Saved data entries
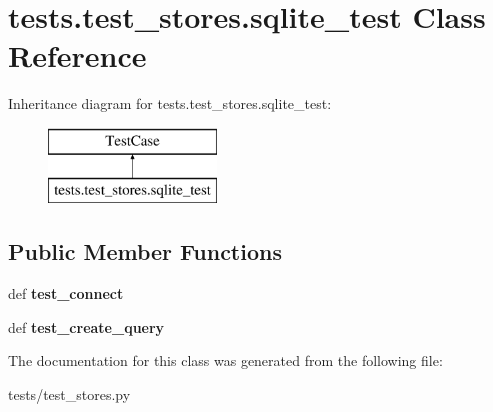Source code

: \hypertarget{classtests_1_1test__stores_1_1sqlite__test}{\section{tests.\-test\-\_\-stores.\-sqlite\-\_\-test Class Reference}
\label{classtests_1_1test__stores_1_1sqlite__test}
}
Inheritance diagram for tests.\-test\-\_\-stores.\-sqlite\-\_\-test\-:\begin{figure}[H]
\begin{center}
\leavevmode
\includegraphics[height=2.000000cm]{classtests_1_1test__stores_1_1sqlite__test}
\end{center}
\end{figure}
\subsection*{Public Member Functions}
\begin{DoxyCompactItemize}
\item 
\hypertarget{classtests_1_1test__stores_1_1sqlite__test_ac7e870c7b3992aaebbe7b79c745da8fd}{def {\bfseries test\-\_\-connect}}\label{classtests_1_1test__stores_1_1sqlite__test_ac7e870c7b3992aaebbe7b79c745da8fd}

\item 
\hypertarget{classtests_1_1test__stores_1_1sqlite__test_a089d774289e05ab810966484c380907b}{def {\bfseries test\-\_\-create\-\_\-query}}\label{classtests_1_1test__stores_1_1sqlite__test_a089d774289e05ab810966484c380907b}

\end{DoxyCompactItemize}


The documentation for this class was generated from the following file\-:\begin{DoxyCompactItemize}
\item 
tests/test\-\_\-stores.\-py\end{DoxyCompactItemize}
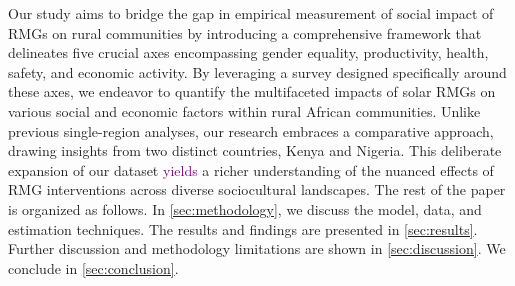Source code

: Our study aims to bridge the gap in empirical measurement of social impact of RMGs on rural communities by introducing a comprehensive framework that delineates five crucial axes encompassing gender equality, productivity, health, safety, and economic activity. By leveraging a survey designed specifically around these axes, we endeavor to quantify the multifaceted impacts of solar RMGs on various social and economic factors within rural African communities. Unlike previous single-region analyses, our research embraces a comparative approach, drawing insights from two distinct countries, Kenya and Nigeria. This deliberate expansion of our dataset \textcolor{purple}{yields} a richer understanding of the nuanced effects of RMG interventions across diverse sociocultural landscapes. The rest of the paper is organized as follows. In \cref{sec:methodology}, we discuss the model, data, and estimation techniques. The results and findings are presented in \cref{sec:results}. Further discussion and methodology limitations are shown in \cref{sec:discussion}. We conclude in \cref{sec:conclusion}.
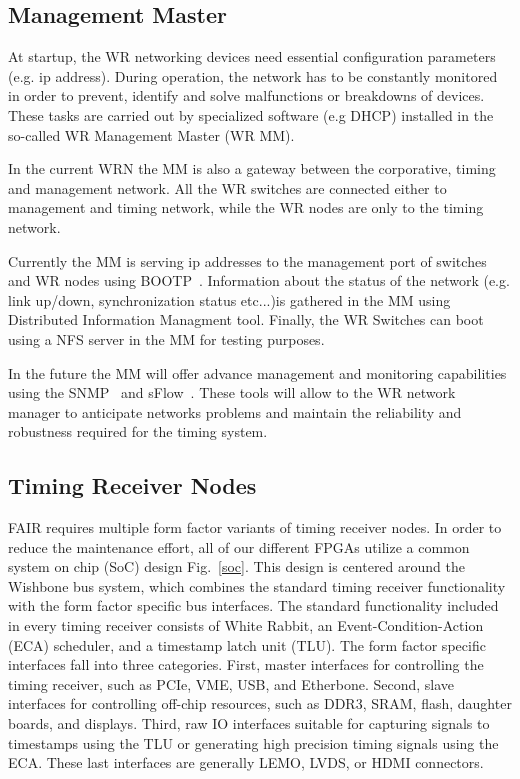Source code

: \subsection{Management Master}

At startup, the WR networking devices need essential configuration parameters (e.g. ip
address). During operation, the network has to be constantly monitored in
order to prevent, identify and solve malfunctions or breakdowns of devices. 
These tasks are carried out by specialized software (e.g DHCP) installed in the
so-called WR Management Master (WR MM). 

In the current WRN the MM is also a gateway between the corporative, timing and management 
network. All the WR switches are connected either to management and timing
network, while the WR nodes are only to the timing network. 

Currently the MM is serving ip addresses to the management port of switches and WR
nodes using BOOTP~\cite{bootp}. Information about the status of the network (e.g.
link up/down, synchronization status etc...)is gathered in the MM using Distributed Information Managment
tool. Finally, the WR Switches can boot using a NFS server in the MM for testing
purposes. 

In the future the MM will offer advance management and monitoring capabilities
using the SNMP~\cite{snmp} and sFlow~\cite{sflow}. These tools will allow to the 
WR network manager to anticipate networks problems and maintain the reliability
and robustness required for the timing system.


\subsection{Timing Receiver Nodes}

FAIR requires multiple form factor variants of timing receiver nodes.
In order to reduce the maintenance effort,
all of our different FPGAs utilize a common system on chip (SoC)
design Fig.~\ref{soc}.
This design is centered around the Wishbone bus system,
which combines the standard timing receiver functionality with 
the form factor specific bus interfaces.
The standard functionality included in every timing receiver
consists of White Rabbit, an Event-Condition-Action (ECA) scheduler,
and a timestamp latch unit (TLU).
The form factor specific interfaces fall into three categories.
First, master interfaces for controlling the timing receiver,
such as PCIe, VME, USB, and Etherbone.
Second, slave interfaces for controlling off-chip resources,
such as DDR3, SRAM, flash, daughter boards, and displays.
Third, raw IO interfaces suitable for capturing signals to 
timestamps using the TLU or generating high precision timing
signals using the ECA.
These last interfaces are generally LEMO, LVDS, or HDMI connectors.

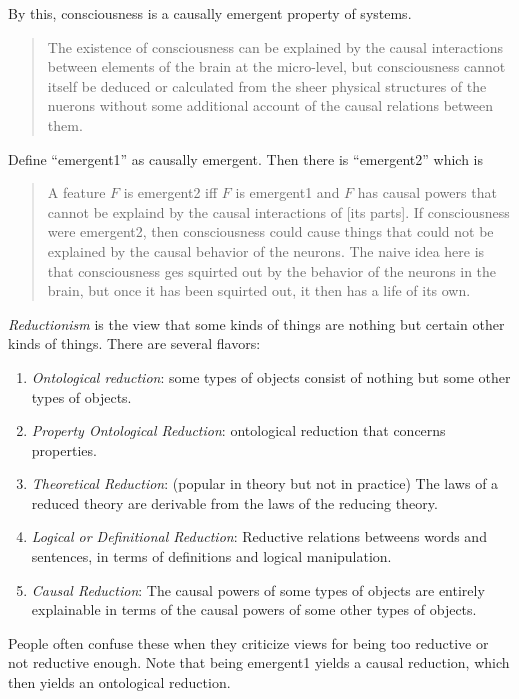 \documentclass{article}
\newcommand{\ti}[1]{\textit{#1}}
\begin{document}
By this, consciousness is a causally emergent property of systems.
\begin{quote}
The existence of consciousness can be explained by the causal interactions between elements of the brain at the micro-level, but consciousness cannot itself be deduced or calculated from the sheer physical structures of the nuerons without some additional account of the causal relations between them.
\end{quote}

Define ``emergent1'' as causally emergent. Then there is ``emergent2'' which is

\begin{quote}
A feature $F$ is emergent2 iff $F$ is emergent1 and $F$ has causal powers that cannot be explaind by the causal interactions of [its parts]. If consciousness were emergent2, then consciousness could cause things that could not be explained by the causal behavior of the neurons. The naive idea here is that consciousness ges squirted out by the behavior of the neurons in the brain, but once it has been squirted out, it then has a life of its own.
\end{quote}

\ti{Reductionism} is the view that some kinds of things are nothing but certain other kinds of things. There are several flavors:
\begin{enumerate}
    \item \ti{Ontological reduction}: some types of objects consist of nothing but some other types of objects.
    \item \ti{Property Ontological Reduction}: ontological reduction that concerns properties.
    \item \ti{Theoretical Reduction}: (popular in theory but not in practice) The laws of a reduced theory are derivable from the laws of the reducing theory.
    \item \ti{Logical or Definitional Reduction}: Reductive relations betweens words and sentences, in terms of definitions and logical manipulation.
    \item \ti{Causal Reduction}: The causal powers of some types of objects are entirely explainable in terms of the causal powers of some other types of objects.
\end{enumerate}

People often confuse these when they criticize views for being too reductive or not reductive enough. Note that being emergent1 yields a causal reduction, which then yields an ontological reduction.
\end{document}
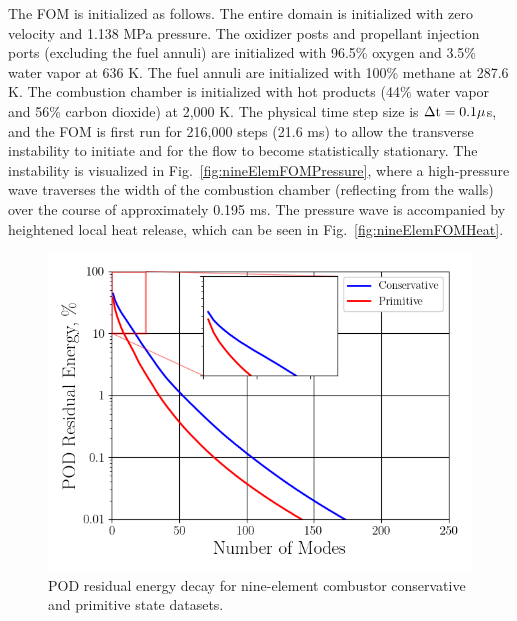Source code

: The FOM is initialized as follows. The entire domain is initialized with zero velocity and 1.138 MPa pressure. The oxidizer posts and propellant injection ports (excluding the fuel annuli) are initialized with 96.5\% oxygen and 3.5\% water vapor at 636 K. The fuel annuli are initialized with 100\% methane at 287.6 K. The combustion chamber is initialized with hot products (44\% water vapor and 56\% carbon dioxide) at 2,000 K. The physical time step size is $\Delta \text{t} = 0.1 \mu$s, and the FOM is first run for 216,000 steps (21.6 ms) to allow the transverse instability to initiate and for the flow to become statistically stationary. The instability is visualized in Fig.~\ref{fig:nineElemFOMPressure}, where a high-pressure wave traverses the width of the combustion chamber (reflecting from the walls) over the course of approximately 0.195 ms. The pressure wave is accompanied by heightened local heat release, which can be seen in Fig.~\ref{fig:nineElemFOMHeat}.

\begin{figure}
	\centering
	\includegraphics[width=0.8\linewidth]{Chapters/HPROMResults/Images/nineElem/nineElem_pod_energy.png}
	\caption{\label{fig:nineElemPODEnergy}POD residual energy decay for nine-element combustor conservative and primitive state datasets.}
\end{figure}

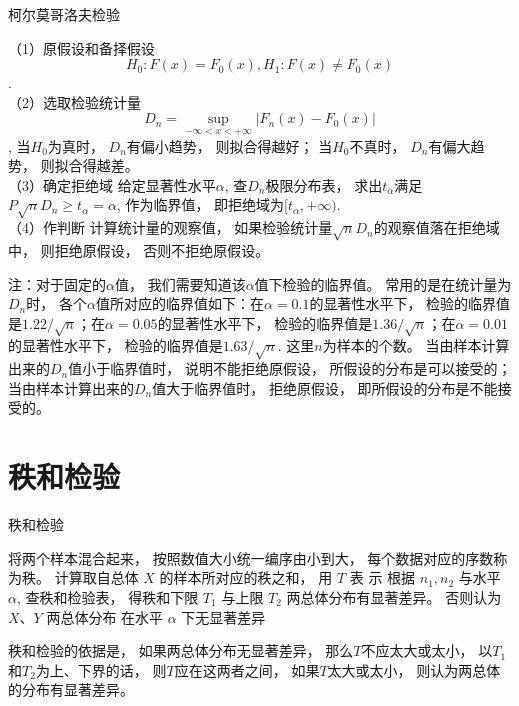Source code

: \begin{algorithm}[]
    \caption{柯尔莫哥洛夫检验}
     （1）原假设和备择假设
\begin{equation}  H_0:F(x)=F_0(x), H_1:F(x)\neq F_0(x)\end{equation}.\\
（2）选取检验统计量
\begin{equation}D_n=\operatorname{sup}_{-\infty<x<+\infty} \left|F_n(x)-F_0(x)\right|\end{equation}, 
当$H_0$为真时， $D_n$有偏小趋势， 则拟合得越好；
当$H_0$不真时， $D_n$有偏大趋势， 则拟合得越差。 \\
（3）确定拒绝域
给定显著性水平$\alpha$, 查$D_n$极限分布表， 求出$t_\alpha$满足
$P{\sqrt n D_n\geq t_\alpha}=\alpha$, 
作为临界值， 即拒绝域为$[t_\alpha,+\infty)$. \\
（4）作判断
计算统计量的观察值， 如果检验统计量$\sqrt n D_n$的观察值落在拒绝域中， 则拒绝原假设， 否则不拒绝原假设。    
\end{algorithm}

注：对于固定的$\alpha$值， 我们需要知道该$\alpha$值下检验的临界值。 常用的是在统计量为$D_n$时， 各个$\alpha$值所对应的临界值如下：在$\alpha=0.1$的显著性水平下， 检验的临界值是$1.22/\sqrt n$；在$\alpha=0.05$的显著性水平下， 检验的临界值是$1.36/\sqrt n$；在$\alpha=0.01$的显著性水平下， 检验的临界值是$1.63/\sqrt n$. 这里$n$为样本的个数。 当由样本计算出来的$D_n$值小于临界值时， 说明不能拒绝原假设， 所假设的分布是可以接受的；当由样本计算出来的$D_n$值大于临界值时， 拒绝原假设， 即所假设的分布是不能接受的。 

\section{秩和检验}

\begin{algorithm}\caption{秩和检验}
将两个样本混合起来， 按照数值大小统一编序由小到大， 每个数据对应的序数称为秩。 \;
计算取自总体 $  X  $ 的样本所对应的秩之和， 用 $  {T}  $ 表 示\;
根据 $  {n}_{1}, {n}_{2}  $ 与水平 $  \alpha  $, 查秩和检验表， 得秩和下限 $  {T}_{1}  $ 与上限 $  {T}_{{2}}  $ \;
两总体分布有显著差异。 否则认为 $  X 、 Y  $ 两总体分布
在水平 $  \alpha  $ 下无显著差异\;
\end{algorithm}

秩和检验的依据是， 如果两总体分布无显著差异， 那么$T$不应太大或太小， 以$T_1$和$T_2$为上、下界的话， 则$T$应在这两者之间， 如果$T$太大或太小， 则认为两总体的分布有显著差异。 

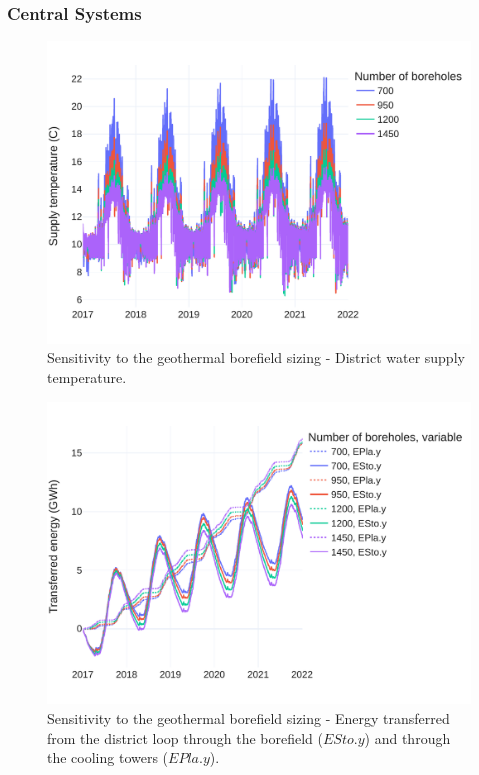 \subsubsection{Central Systems} \label{sec:dhc}

\begin{figure}[!htbp]
\centering
\includegraphics[width=.7\linewidth]{../python_scripts/figures/GeoSizing.pdf}
\caption{Sensitivity to the geothermal borefield sizing - District water supply temperature.}
\label{fig:geo_sizing}
\end{figure}

\begin{figure}[!htbp]
\centering
\includegraphics[width=.7\linewidth]{../python_scripts/figures/GeoSizingE.pdf}
\caption{Sensitivity to the geothermal borefield sizing - Energy transferred from the district loop through the borefield ($ESto.y$) and through the cooling towers ($EPla.y$).}
\label{fig:geo_cooling}
\end{figure}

▶ Task statement
Leaving the pictures out, set down exactly the lines from the one with "两总体分布有显著差异。 否则认为 $" through the end of the records.

▶ Output
两总体分布有显著差异。 否则认为 $  X 、 Y  $ 两总体分布
在水平 $  \alpha  $ 下无显著差异\;
\end{algorithm}

秩和检验的依据是， 如果两总体分布无显著差异， 那么$T$不应太大或太小， 以$T_1$和$T_2$为上、下界的话， 则$T$应在这两者之间， 如果$T$太大或太小， 则认为两总体的分布有显著差异。 

 \subsubsection{Central Systems} \label{sec:dhc}

\begin{figure}[!htbp]
\centering
\includegraphics[width=.7\linewidth]{../python_scripts/figures/GeoSizing.pdf}
\caption{Sensitivity to the geothermal borefield sizing - District water supply temperature.}
\label{fig:geo_sizing}
\end{figure}

\begin{figure}[!htbp]
\centering
\includegraphics[width=.7\linewidth]{../python_scripts/figures/GeoSizingE.pdf}
\caption{Sensitivity to the geothermal borefield sizing - Energy transferred from the district loop through the borefield ($ESto.y$) and through the cooling towers ($EPla.y$).}
\label{fig:geo_cooling}
\end{figure}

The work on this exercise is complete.